Updates the DOM after a change in the application data layer.

You DON'T need to call it if data is modified within the execution context of an event handler defined in a Mithril.js view, or after request completion when using m.request. The autoredraw system, which is built on top of m.redraw() will take care of it.
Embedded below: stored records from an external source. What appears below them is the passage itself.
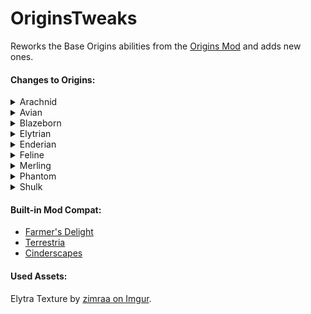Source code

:# OriginsTweaks

Reworks the Base Origins abilities from the [Origins Mod](https://modrinth.com/mod/origins) and adds new ones.

#### Changes to Origins:

<details><summary>Arachnid</summary>

+ The Arachnid now has a web shot ability.
  + Hitting terrain grapples towards it.
  + Hitting entities catches it in cobweb.
    + Catching entities in cobweb has a longer cooldown than grappling.
    + This replaces the webbing in melee combat.
+ Arachnids are shorter and can fit into 1-block gaps when sneaking.
+ Falldamage is only calculated after a fall greater than 30 Blocks.
+ Arachnids can craft 9 strings into cobweb and back into string for storage purposes.

</details>

<details><summary>Avian</summary>

+ Feather Falling is Toggleable.
+ Avians can sense undead mobs within 16 blocks distance and deal more damage to them in melee combat.
+ Spectral Arrows deal increased damage when shot by an Avian.

</details>

<details><summary>Blazeborn</summary>

+ Burning Wrath has been reworked.
  + Pressing the Primary Key catches the Blazeborn on Fire.
  + Can hover for a short while on fire.
  + Can light Campfires, Fuel Furnei and Brewing stands when on fire.
+ Blazeborns can shoot 3 Fireballs on a Cooldown.

</details>

<details><summary>Elytrian</summary>

+ The Elytra has a custom texture exclusive to Elytrians. Elytra Texture made by [zimraa on Imgur](https://imgur.com/gallery/lROFn).
+ Pressing the Primary Key while gliding flaps their wings, useful to maintain altitude.
+ Pressing the Primary Key while grounded will launch them to the sky.
+ You have a Stamina bar that is used when launching, flapping or gliding.
+ Heavy Armor weakens effects of the Launch power and the Wing Flap power and costs more stamina.

</details>

<details><summary>Enderian</summary>

+ Height, eye height and reach are changed.
+ Enderians are able to set a teleportation point to travel back to.
+ They can dodge any Projectile on a cooldown.

</details>

<details><summary>Feline</summary>

+ Feline can break Stone 50% slower when not under the effect of strength. Some tough stone variants can't be broken without strength.
+ Claws deal stone-sword-level damage, but need to be resharpened using logs, wool or carpet.
+ Prey can be sensed by felines, and their meat is more nourishing.

</details>

<details><summary>Merling</summary>

+ Merlings can craft tridents.
+ Projectile and Melee attacks with Tridents deal more damage if the Merling is underwater.
+ Merlings can dash underwater while swimming on a cooldown.
+ They can also summon a raincloud to keep them hydrated for some time.

</details>

<details><summary>Phantom</summary>

+ Golden items and blocks have negative effects on phantoms.
  + Can't eat golden food.
  + Can't wear golden Armor.
  + Golden blocks inflicts the weakness effect.
  + Can't phase through pure golden blocks.
+ Phantoms can highlight any entity in a 32 block radius for 10 seconds.

</details>

<details><summary>Shulk</summary>

+ Shulks can throw a shulker bullet on a cooldown.
+ They can receive resistance by closing their shells (sneaking for a while).
+ Closed shells will be destroyed upon taking damage.

</details>

#### Built-in Mod Compat:

+ [Farmer's Delight](https://modrinth.com/mod/farmers-delight-fabric)
+ [Terrestria](https://modrinth.com/mod/terrestria)
+ [Cinderscapes](https://modrinth.com/mod/cinderscapes)

#### Used Assets:

Elytra Texture by [zimraa on Imgur](https://imgur.com/gallery/lROFn).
You DO need to call it in setTimeout/setInterval/requestAnimationFrame callbacks, or callbacks from 3rd party libraries.

Signature ​

m.redraw()

ArgumentTypeRequiredDescription
returnsReturns nothing

Static members ​

m.redraw.sync ​

m.redraw.sync()

ArgumentTypeRequiredDescription
returnsReturns nothing

How it works ​

When callbacks outside of Mithril.js run, you need to notify Mithril.js' rendering engine that a redraw is needed. External callbacks could be setTimeout/setInterval/requestAnimationFrame callbacks, web socket library callbacks, event handlers in jQuery plugins, third party XHR request callbacks, etc.

To trigger a redraw, call m.redraw(). Note that m.redraw only works if you used m.mount or m.route. If you rendered via m.render, you should use m.render to redraw.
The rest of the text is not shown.